On chand raat the governor bussed in flood affectees from Jacobabad. They were given a lavish dinner, complete with food donated by McDonalds. Little touches took it beyond a mere cynical photo-op. Bouncy castles, clowns and eidi were supplied for the children to enjoy.

Chooris and clothes were given to the adult attendees. The governor wandered around chatting with people, ensuring that people were having a good time. At one point he began talking to a volunteer. Sensing that the person was in the middle of some urgent work, he urged the person to carry on and apologised for disturbing him. How many other politicians can you imagine doing that?

In the world of VIP culture, MQM politicians are a remarkably down-to-earth lot. The likes of Dr Ishrat and Mustafa Kamal display a lack of pretension and pomposity rare in Pakistani politicians. These are people that get their hands dirty and genuinely appear to want to improve their surroundings. For progressives, their political outlook is attractive. The governors vision for Sindh reads as follows: We see Sindh in the future, a province with a fully developed civil society, a society which is culturally sophisticated, intellectually matured, tolerant in behaviour, enlightened and progressive in outlook, a society with improved social indicators, full literacy, highly qualified human resource, full employment, low poverty and having a reasonable social security system to cater for the needs of deprived sections of the population.
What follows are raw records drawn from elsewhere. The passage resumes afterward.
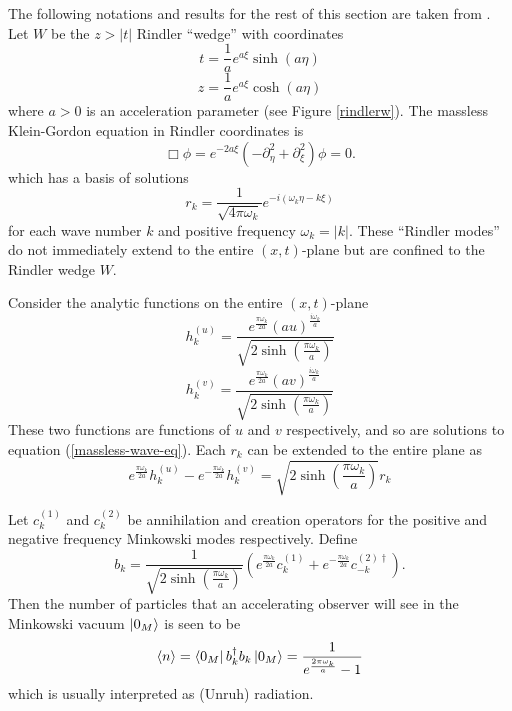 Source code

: \documentclass[12pt,a4paper]{article}
\begin{document}
The following notations and results for the rest of this section are taken from \cite{Frodden}. Let $W$ be the $z>|t|$ Rindler ``wedge'' with coordinates
\begin{equation}
  t = \frac{1}{a}e^{a\xi}\sinh{(a\eta)}
\label{sinh}
\end{equation}
\begin{equation}
z = \frac{1}{a}e^{a\xi}\cosh{(a\eta)}
\end{equation}
where $a>0$ is an acceleration parameter (see Figure \ref{rindlerw}). The massless Klein-Gordon equation in Rindler coordinates is
\begin{equation}
  \Box \phi = e^{-2a \xi}(-\partial_\eta^2 + \partial_\xi^2) \phi = 0.
\end{equation}
which has a basis of solutions 
\begin{equation}
 r_k = \frac{1}{\sqrt{4 \pi \omega_k}} e^{-i(\omega_k \eta -k \xi)}
\end{equation}
for each wave number $k$ and positive frequency $\omega_k = |k|$.  These ``Rindler modes'' do not immediately extend to the entire $(x,t)$-plane but are confined to the Rindler wedge $W$. 

Consider the analytic functions on the entire $(x,t)$-plane
\begin{equation}
h^{(u)}_k = \frac{e^{\frac{\pi \omega_k}{2a}} {(au)}^{\frac{i\omega_k}{a}}}{ \sqrt{2\sinh\left(\frac{\pi\omega_k}{a}\right)}}
\end{equation}
\begin{equation}
h^{(v)}_k = \frac{e^{\frac{\pi \omega_k}{2a}} {(av)}^{\frac{i\omega_k}{a}}}{ \sqrt{2\sinh\left(\frac{\pi\omega_k}{a}\right)} }
\end{equation}
These two functions are functions of $u$ and $v$ respectively, and so are solutions to equation (\ref{massless-wave-eq}).  Each $r_k$ can be extended to the entire plane as
\begin{equation}
e^\frac{\pi\omega_k}{2a} h^{(u)}_k - e^{-\frac{\pi\omega_k}{2a}} h^{(v)}_k  = \sqrt{2 \sinh \left({\frac{\pi\omega_k}{a}}\right)} r_k
\end{equation}

Let $c_k^{(1)}$ and $c_k^{(2)}$ be annihilation and creation operators for the positive and negative frequency Minkowski modes respectively.  Define
\begin{equation}
  b_k = \frac{1}{\sqrt{2 \sinh\left(\frac{\pi \omega_k}{a}\right)}} \left( e^{\frac{\pi\omega_k}{2a}} c_k^{(1)} + e^{-\frac{\pi\omega_k}{2a}} c_{-k}^{(2) \dagger} \right).
\end{equation}
Then the number of particles that an accelerating observer will see in the Minkowski vacuum $\ket{0_M}$ is seen to be 
\begin{equation}
\label{radeq}
\braket{n} = \bra{0_M} b_k^\dagger b_k \ket{0_M} = \frac{1}{e^{\frac{2 \pi \omega_k}{a}}-1}
\end{equation}
which is usually interpreted as (Unruh) radiation.
\end{document}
However, the MQM paradox is that it is a political party of the future, hampered by its past. Rapid urbanisation and a growing professional middle class in Pakistan should increase its natural voter bank in the years ahead. Whether it will, remains to be seen. It is a party of the professionals, with more doctors, lawyers, and accountants in their ranks than any other political party. Avowedly secular, staunchly anti-feudal, the MQM presents a future that many in Pakistan tired of sectarian violence and the old duopoly of the PML and the PPP should be able to identify with. But many still dont. They should be a national party, but cant escape the confines of their Karachi stronghold
Thats were the past catches up. Despite recent recruitment drives in Punjab, the MQM has failed to shake off its ethnic origins. Re-b*****ng the party from Muhajir to Muttahida failed to rid the perception that it is anything but a party for Urdu speakers. The partys reputation for being involved in violence has also hindered its acceptance into the mainstream.

Then there is Altaf Hussain. Mr Hussain remains in London. Nor does he look to be returning anytime soon (unlike another London exile). Can a leader in permanent exile really ever hope to attract broad national support? If Mr Hussain plans to remain in London, he should allow a strong leader to emerge in Pakistan that complements his vision of the party.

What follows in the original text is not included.